Runaway Jury

Trials are too important to be decided by juries
Trials are too important to be decided by juries
RUNAWAY JURY (15)
D: Gary Fleder
20th Century Fox/Regency (Gary Fleder, Christopher Mankiewicz & Arnon Milchan)
US 2003
127 mins

Drama/Thriller

W: Brian Koppleman, David Levien, Rick Cleveland & Matthew Chapman [based on the novel by John Grisham]
DP: Robert Elswit
Ed: William Steinkamp & Jeff Williams
Mus: Christopher Young


John Cusack (Nick Easter), Gene Hackman (Rankin Finch), Dustin Hoffman (Wendall Rohr), Rachel Weisz (Marlee), Jeremy Piven (Lawrence Green), Bruce McGill (Judge Harkin)
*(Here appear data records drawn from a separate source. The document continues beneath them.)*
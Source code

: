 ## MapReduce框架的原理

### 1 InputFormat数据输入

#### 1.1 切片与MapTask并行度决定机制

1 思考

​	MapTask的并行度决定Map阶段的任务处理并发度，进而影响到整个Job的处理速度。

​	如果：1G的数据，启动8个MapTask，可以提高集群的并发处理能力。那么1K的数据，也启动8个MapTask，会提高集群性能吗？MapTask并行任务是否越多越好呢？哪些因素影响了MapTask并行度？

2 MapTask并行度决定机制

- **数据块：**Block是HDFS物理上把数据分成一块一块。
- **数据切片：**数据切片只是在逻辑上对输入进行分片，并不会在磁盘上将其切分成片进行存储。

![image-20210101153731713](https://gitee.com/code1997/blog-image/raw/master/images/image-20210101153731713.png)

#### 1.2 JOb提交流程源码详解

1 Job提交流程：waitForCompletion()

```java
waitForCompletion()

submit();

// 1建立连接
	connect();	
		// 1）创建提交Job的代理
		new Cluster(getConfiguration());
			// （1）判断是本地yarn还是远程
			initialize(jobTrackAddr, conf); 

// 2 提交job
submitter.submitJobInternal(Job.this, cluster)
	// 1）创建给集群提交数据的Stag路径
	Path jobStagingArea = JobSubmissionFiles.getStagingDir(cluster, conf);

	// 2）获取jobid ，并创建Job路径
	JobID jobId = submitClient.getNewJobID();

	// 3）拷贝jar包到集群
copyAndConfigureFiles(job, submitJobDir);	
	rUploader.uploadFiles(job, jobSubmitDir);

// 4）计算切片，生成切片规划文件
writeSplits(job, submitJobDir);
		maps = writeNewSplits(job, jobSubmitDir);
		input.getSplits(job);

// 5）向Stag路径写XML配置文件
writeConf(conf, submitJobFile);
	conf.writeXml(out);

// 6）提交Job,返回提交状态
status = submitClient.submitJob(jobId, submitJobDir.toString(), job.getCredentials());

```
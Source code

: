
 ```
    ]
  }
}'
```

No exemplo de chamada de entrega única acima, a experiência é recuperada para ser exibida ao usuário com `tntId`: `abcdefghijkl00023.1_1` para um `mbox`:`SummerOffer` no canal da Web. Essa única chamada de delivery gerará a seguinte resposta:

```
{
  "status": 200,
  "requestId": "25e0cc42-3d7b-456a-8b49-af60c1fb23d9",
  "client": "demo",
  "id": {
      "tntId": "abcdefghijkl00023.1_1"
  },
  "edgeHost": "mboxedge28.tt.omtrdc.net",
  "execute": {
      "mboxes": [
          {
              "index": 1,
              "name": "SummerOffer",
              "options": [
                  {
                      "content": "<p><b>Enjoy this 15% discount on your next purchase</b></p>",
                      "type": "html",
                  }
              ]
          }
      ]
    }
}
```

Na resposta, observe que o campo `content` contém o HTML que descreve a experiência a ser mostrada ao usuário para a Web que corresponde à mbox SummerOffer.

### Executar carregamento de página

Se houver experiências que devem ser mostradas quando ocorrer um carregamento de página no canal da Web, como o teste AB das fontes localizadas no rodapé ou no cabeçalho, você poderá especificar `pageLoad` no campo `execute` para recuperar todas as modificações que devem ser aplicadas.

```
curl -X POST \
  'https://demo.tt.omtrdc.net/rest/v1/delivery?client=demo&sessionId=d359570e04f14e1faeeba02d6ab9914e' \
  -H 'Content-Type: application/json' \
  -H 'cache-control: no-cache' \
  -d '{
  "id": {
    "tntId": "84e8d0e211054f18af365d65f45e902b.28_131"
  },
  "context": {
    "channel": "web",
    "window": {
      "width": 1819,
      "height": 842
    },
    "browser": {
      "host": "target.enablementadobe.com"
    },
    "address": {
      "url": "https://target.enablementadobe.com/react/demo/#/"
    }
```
Runaway Jury isn't the best work adapted from a John Grisham novel, but it is still a very entertaining watch, complete with a very impressive ensemble cast.
Following a workplace shooting at a New Orleans brokerage firm, the widow of a victim, along with her attorney, Wendall Rohr (Hoffman) commence a trial against the weapons manufacturer that made its guns so readily available. On the opposite side of the courtroom, legal whiz Rankin Finch has manipulatively assembled a jury sympathetic to the defendant's case, unaware that the verdict is held to ransom by one of the jurors and his girlfriend working on the outside.
Though this thriller seems like there's no real good guy, everything becomes clarified as it unfolds, setting up an ending where everyone gets what they deserve.
The plot has some shades of 12 Angry Men, though inspired a little more by the Columbine tragedy.
Gene Hackman called time on his acting career shortly following the films release, and it certainly isn't a bad performance for his excellent career to end on.